Supplied records Start Marker

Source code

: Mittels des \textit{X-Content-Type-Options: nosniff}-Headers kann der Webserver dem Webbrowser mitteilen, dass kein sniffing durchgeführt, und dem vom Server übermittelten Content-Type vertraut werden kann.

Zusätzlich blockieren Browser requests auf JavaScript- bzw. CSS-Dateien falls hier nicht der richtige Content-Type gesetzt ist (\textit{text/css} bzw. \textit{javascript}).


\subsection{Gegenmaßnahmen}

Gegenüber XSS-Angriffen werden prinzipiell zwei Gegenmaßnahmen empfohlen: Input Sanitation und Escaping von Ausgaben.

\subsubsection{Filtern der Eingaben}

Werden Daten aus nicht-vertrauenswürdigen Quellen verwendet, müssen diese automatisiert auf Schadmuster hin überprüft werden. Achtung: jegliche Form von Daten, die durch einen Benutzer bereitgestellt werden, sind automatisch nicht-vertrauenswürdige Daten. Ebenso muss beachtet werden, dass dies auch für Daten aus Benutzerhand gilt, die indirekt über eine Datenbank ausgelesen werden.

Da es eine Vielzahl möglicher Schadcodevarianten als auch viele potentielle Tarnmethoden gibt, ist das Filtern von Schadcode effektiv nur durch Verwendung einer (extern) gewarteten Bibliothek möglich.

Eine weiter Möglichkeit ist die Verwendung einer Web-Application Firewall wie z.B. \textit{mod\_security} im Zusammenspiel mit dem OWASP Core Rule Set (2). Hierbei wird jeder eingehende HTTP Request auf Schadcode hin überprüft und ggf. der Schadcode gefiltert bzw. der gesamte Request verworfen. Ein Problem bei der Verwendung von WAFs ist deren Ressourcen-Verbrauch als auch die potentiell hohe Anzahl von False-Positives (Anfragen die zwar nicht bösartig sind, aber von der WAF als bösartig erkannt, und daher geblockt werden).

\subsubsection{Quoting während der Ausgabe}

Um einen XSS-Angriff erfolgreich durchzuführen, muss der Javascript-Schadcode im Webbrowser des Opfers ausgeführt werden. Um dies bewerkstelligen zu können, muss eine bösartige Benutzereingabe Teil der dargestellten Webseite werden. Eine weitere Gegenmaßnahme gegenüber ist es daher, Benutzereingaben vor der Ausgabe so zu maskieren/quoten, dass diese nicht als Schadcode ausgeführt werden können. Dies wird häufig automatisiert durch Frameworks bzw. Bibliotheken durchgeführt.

Supplied records End Marker

> Work request
Above are some lines. Repeat exactly, and only, those from the line that has "Zusätzlich blockieren Browser" through the line that has "Gegenüber XSS-Angriffen werden".

> Output for this exercise
Zusätzlich blockieren Browser requests auf JavaScript- bzw. CSS-Dateien falls hier nicht der richtige Content-Type gesetzt ist (\textit{text/css} bzw. \textit{javascript}).


\subsection{Gegenmaßnahmen}

Gegenüber XSS-Angriffen werden prinzipiell zwei Gegenmaßnahmen empfohlen: Input Sanitation und Escaping von Ausgaben.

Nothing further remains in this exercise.